Re: [htdig] has anybody seen this before ?


Subject: Re: [htdig] has anybody seen this before ?
From: Gilles Detillieux (grdetil@scrc.umanitoba.ca)
Date: Mon Sep 11 2000 - 14:37:07 PDT


According to Tod Thomas:
> I'm getting this very infrequently but the message is curious. Do I
> have a problem with my db?
>
> DB2 problem...: /opt/app/htdig/common/word2root.db: Error 0
> DB2 problem...: /opt/app/htdig/common/word2root.db: file size not a
> multiple of the pagesize

This is one of the databases used by the "endings" fuzzy match algorithm.
You can rebuild it using "htfuzzy endings". If the error persists after
that, you may have a problem with the DB package built on your system.

> Right now I'm running both htdig and htmerg nightly in a shell script
> with the -a flag. Once both stages are complete I just mv the .work
> files over the existing db files. Is this the wrong thing to do? Is
> there a better way?

This should be fine. The only snag is that if you want to to an update of
an existing database with the -a flag, rather than reindexing everything
from scratch, you will need the .work copies of db.wordlist and db.docdb
around before starting another htdig -a.

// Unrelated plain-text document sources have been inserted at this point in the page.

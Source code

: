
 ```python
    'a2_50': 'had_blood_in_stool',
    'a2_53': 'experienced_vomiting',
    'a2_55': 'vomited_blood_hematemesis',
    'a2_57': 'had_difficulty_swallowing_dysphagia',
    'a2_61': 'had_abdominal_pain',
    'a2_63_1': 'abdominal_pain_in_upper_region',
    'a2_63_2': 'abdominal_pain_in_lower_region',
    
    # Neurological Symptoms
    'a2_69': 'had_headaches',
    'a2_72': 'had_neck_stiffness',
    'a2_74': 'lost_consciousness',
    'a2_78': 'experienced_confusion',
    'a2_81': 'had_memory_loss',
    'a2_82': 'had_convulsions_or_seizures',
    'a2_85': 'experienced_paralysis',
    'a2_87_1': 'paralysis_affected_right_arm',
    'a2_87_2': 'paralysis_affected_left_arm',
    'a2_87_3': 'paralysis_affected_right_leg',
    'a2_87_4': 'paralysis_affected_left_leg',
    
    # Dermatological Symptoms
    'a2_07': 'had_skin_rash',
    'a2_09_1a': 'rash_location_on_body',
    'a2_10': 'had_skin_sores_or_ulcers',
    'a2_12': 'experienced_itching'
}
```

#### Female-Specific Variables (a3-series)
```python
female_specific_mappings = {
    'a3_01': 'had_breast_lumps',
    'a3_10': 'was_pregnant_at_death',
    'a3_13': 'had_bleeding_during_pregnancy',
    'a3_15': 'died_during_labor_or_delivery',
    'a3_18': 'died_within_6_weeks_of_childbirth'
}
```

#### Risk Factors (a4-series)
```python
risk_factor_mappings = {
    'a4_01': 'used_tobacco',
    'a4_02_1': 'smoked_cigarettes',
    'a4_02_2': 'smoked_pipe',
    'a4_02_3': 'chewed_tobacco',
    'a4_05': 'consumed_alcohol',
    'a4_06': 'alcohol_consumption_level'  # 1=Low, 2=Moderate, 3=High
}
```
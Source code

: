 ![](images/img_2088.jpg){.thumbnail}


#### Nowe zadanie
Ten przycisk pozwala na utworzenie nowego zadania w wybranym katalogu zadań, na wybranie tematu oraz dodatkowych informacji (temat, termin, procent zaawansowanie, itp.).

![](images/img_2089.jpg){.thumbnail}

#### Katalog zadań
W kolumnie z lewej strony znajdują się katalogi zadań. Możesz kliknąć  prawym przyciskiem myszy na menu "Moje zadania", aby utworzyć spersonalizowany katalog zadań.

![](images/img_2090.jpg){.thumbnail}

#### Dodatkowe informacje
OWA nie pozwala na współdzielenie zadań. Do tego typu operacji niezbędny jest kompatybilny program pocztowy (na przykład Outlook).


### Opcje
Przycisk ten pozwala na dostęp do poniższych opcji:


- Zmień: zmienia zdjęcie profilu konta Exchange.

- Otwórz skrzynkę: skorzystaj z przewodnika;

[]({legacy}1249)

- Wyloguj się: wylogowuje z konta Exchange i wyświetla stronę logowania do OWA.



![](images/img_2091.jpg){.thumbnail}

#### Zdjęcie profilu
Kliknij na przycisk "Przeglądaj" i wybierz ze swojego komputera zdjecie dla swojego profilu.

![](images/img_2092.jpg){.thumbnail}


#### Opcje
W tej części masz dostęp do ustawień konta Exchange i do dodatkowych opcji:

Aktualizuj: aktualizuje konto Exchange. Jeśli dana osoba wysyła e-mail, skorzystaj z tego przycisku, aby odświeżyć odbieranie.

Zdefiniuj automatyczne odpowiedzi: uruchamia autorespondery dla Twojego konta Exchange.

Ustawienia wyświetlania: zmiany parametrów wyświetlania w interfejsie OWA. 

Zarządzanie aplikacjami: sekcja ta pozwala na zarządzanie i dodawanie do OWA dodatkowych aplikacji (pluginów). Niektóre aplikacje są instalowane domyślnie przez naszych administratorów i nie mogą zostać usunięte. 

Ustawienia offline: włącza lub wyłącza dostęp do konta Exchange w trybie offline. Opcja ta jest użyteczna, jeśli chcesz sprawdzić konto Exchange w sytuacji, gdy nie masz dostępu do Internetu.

The db.wordlist isn't used
by htsearch anyway, so it can just stay with the .work suffix on it.
The db.docdb file is used by htsearch, as well as htdig/htmerge, so you
should either copy db.docdb.work to db.docdb after htmerge -a is done,
and keep both copies around, or move it to db.docdb, and copy it back
to db.docdb.work just before beginning the next htdig -a.

See also the contrib/examples/rundig.sh script.

> Could this be a reason some users are complaining
> that content they know exists doesn't show up in the search? Any ideas
> would be appreciated.

There can be many reasons why documents aren't being indexed, or not
showing up in searches. A problem with the endings database would only
cause this if they were counting on the fuzzy matching to get a match.
It shouldn't prevent exact matches from working.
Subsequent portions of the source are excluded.